Primeiro o safado do Teodorico, a estação mais representativa por ser o protagonista, desculpado por ter crescido com algumas carências morais de certos órfãos. Depois a viagem à Terra Santa e suas procuras e achados…E finalmente essa referência a uma estalagem com uma inscrição que um grande epigrafista não deixaria de aproveitar e em que uma curiosa, à boleia, veria também algum interesse, mas de outra natureza.
Porque fala numa palavra que me deixou vontade de voltar ao deserto e visitar um pontinho nesse mapa: En (Ein) Gedi, ou Gadi, esse lugar dos tempos bíblicos onde dizem que se escondeu João Baptista.

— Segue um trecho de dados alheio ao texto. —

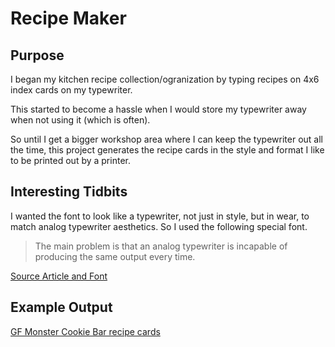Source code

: # Recipe Maker

## Purpose

I began my kitchen recipe collection/ogranization by typing recipes on 4x6 index cards on my typewriter.

This started to become a hassle when I would store my typewriter away when not using it (which is often).

So until I get a bigger workshop area where I can keep the typewriter out all the time, 
this project generates the recipe cards in the style and format I like to be printed out by a printer.

## Interesting Tidbits

I wanted the font to look like a typewriter, not just in style, but in wear, to match analog typewriter aesthetics. So I used the following special font.

> The main problem is that an analog typewriter is incapable of producing the same output every time.

[Source Article and Font](https://copypaste.wtf/TT2020/docs/moreinfo.html)

## Example Output

[GF Monster Cookie Bar recipe cards](https://evanvin.github.io/static/projects/recipe_maker/GFMonsterCookieBars.pdf)
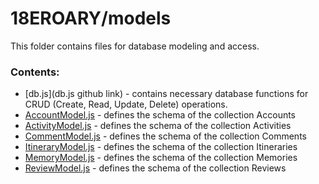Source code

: # 18EROARY/models

This folder contains files for database modeling and access.

### Contents:
- [db.js](db.js github link) - contains necessary database functions for CRUD (Create, Read, Update, Delete) operations.
- [AccountModel.js](link) - defines the schema of the collection Accounts
- [ActivityModel.js](link) - defines the schema of the collection Activities
- [CommentModel.js](link) - defines the schema of the collection Comments
- [ItineraryModel.js](link) - defines the schema of the collection Itineraries
- [MemoryModel.js](link) - defines the schema of the collection Memories
- [ReviewModel.js](link) - defines the schema of the collection Reviews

Por causa de um romance que tive de escrever e pouco vendeu (tem o tamanho de uma bíblia, não me surpreendeu nada) fiquei fascinada com as grutas de Qumran, depois da leitura de Os Manuscritos do Mar Morto.

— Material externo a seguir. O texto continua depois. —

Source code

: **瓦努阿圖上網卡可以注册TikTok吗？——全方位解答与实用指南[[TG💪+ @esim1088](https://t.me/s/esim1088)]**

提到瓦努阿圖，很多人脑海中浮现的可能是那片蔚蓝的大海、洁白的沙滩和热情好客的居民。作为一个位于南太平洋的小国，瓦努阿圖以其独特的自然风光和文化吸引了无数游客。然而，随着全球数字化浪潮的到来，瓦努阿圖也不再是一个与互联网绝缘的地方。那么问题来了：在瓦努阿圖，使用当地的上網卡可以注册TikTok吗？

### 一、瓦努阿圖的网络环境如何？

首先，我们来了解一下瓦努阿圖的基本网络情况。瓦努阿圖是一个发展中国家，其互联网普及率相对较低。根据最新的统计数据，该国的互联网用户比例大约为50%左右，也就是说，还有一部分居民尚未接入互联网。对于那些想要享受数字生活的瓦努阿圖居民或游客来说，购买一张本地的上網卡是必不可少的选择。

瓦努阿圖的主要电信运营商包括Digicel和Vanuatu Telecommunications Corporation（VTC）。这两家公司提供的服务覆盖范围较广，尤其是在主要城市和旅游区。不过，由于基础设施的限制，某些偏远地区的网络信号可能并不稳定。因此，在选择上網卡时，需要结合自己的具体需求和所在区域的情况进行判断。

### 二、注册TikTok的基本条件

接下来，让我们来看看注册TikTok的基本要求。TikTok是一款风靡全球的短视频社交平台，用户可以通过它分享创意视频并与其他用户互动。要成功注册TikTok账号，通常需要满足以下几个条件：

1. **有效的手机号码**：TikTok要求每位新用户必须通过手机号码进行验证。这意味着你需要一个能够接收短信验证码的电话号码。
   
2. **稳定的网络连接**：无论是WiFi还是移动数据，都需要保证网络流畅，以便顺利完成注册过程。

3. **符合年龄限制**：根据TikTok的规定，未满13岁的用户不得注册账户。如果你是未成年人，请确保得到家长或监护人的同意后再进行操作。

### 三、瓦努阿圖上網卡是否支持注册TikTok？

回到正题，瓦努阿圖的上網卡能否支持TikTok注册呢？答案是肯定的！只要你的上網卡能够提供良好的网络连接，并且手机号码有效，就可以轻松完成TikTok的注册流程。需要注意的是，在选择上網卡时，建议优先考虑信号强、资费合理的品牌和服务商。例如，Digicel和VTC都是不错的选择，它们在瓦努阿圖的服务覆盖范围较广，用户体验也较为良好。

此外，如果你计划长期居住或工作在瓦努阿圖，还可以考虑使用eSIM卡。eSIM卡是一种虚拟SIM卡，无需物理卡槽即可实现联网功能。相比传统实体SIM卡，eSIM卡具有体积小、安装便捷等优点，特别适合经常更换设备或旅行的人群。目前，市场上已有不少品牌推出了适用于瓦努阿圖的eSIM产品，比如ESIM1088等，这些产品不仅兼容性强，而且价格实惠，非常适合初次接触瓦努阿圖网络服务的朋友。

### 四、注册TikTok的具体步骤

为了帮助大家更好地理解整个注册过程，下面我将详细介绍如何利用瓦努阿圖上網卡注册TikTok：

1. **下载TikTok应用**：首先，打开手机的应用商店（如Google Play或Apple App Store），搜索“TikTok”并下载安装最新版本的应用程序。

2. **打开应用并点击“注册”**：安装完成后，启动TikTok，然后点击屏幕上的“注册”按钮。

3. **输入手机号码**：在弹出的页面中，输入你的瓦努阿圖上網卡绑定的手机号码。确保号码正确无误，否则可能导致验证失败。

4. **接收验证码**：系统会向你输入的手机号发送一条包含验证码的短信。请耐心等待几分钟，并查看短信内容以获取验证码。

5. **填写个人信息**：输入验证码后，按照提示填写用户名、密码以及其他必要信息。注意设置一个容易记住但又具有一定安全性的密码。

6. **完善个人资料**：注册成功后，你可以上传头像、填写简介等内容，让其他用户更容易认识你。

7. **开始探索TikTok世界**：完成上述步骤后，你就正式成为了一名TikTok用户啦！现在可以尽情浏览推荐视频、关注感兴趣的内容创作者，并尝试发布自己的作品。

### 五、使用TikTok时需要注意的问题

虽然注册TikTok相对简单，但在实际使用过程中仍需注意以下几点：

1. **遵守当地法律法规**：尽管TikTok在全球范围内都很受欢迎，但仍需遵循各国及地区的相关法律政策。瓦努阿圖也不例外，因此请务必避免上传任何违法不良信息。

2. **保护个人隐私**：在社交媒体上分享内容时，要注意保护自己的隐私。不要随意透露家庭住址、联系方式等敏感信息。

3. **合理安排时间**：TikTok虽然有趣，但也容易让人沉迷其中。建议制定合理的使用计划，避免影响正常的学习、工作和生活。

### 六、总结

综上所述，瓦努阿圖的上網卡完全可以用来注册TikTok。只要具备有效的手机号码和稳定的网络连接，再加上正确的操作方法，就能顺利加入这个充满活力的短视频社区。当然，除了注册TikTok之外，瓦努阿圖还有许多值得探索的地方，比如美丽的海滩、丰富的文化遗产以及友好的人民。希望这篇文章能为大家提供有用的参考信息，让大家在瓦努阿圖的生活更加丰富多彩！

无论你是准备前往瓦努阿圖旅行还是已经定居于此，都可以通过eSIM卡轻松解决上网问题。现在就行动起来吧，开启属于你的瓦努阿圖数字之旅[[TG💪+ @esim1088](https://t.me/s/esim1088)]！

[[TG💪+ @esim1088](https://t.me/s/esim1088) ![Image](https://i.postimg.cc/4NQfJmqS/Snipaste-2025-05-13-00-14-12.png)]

Fiz a viagem a Israel e Jordânia…Petra estava no itinerário e foi visitada, mas o minúsculo oásis de En Gedi/Ein Gadi/ Engedi que significa salto do cabrito, ou de forma mais litúrgica, “brincadeira de criança” que salta como os cabritos, ficou em falta…sinto-lhe a falta. E estive em Masada, ali tão perto.
Em boa hora vejo este texto e agradeço por ele, embora me tenha afastado um bocadinho.
Muito grata.
Bem hajas, mui querida Helena, por estas oportunas achegas da tua vida pessoal. Quando uma crónica suscita emoções e proporciona viagens no tempo pode, de facto, o cronista sentir-se realizado. Um beijo.
José Azevedo Silva
28 de fevereiro de 2025 19:18
Ora aí está! A epigrafia em A Relíquia, de Eça de Queiroz!
Quem diria…
Vai para dois séculos que A Relíquia andou por aí com São Custódio, até encontrar o seu relícário no oratório do hiper-epigrafista José d’Encarnação.
maria helena coelho
28 de fevereiro de 2025 17:54
Muito obrigada pela partilha de mais esta descoberta sobre a erudição de Eça.
José Bicho
28 de fevereiro de 2025 13:24
Li o texto enquanto almoçava em Lisboa onde me desloquei por motivos profissionais. Movido pela memória e alguma nostalgia procurei um local onde outrora a arte de bem cozinhar e receber eram ponto de honra dos seus antigos donos. Julguei que entrava em uma mansion, era assim que a recordava, e logo me apercebi que afinal era uma statio. O lema aqui é “Quem vier pior ficará depois”. Pago 28€ e saio com a ideia que o estalajadeiro pertence à Grande Ordem da Patafísica. Espero que o Eça tenha tido melhor sorte.
António Campar
28 de fevereiro de 2025 12:59
Sempre a ensinar…
Resposta do cronista: E que honra ter um ‘aluno’ atento!…
Teresa Mascarenhas
Como é bom aprender contigo.
Adorei aquela dos deuses e da estalagem. Quem sabe, sabe.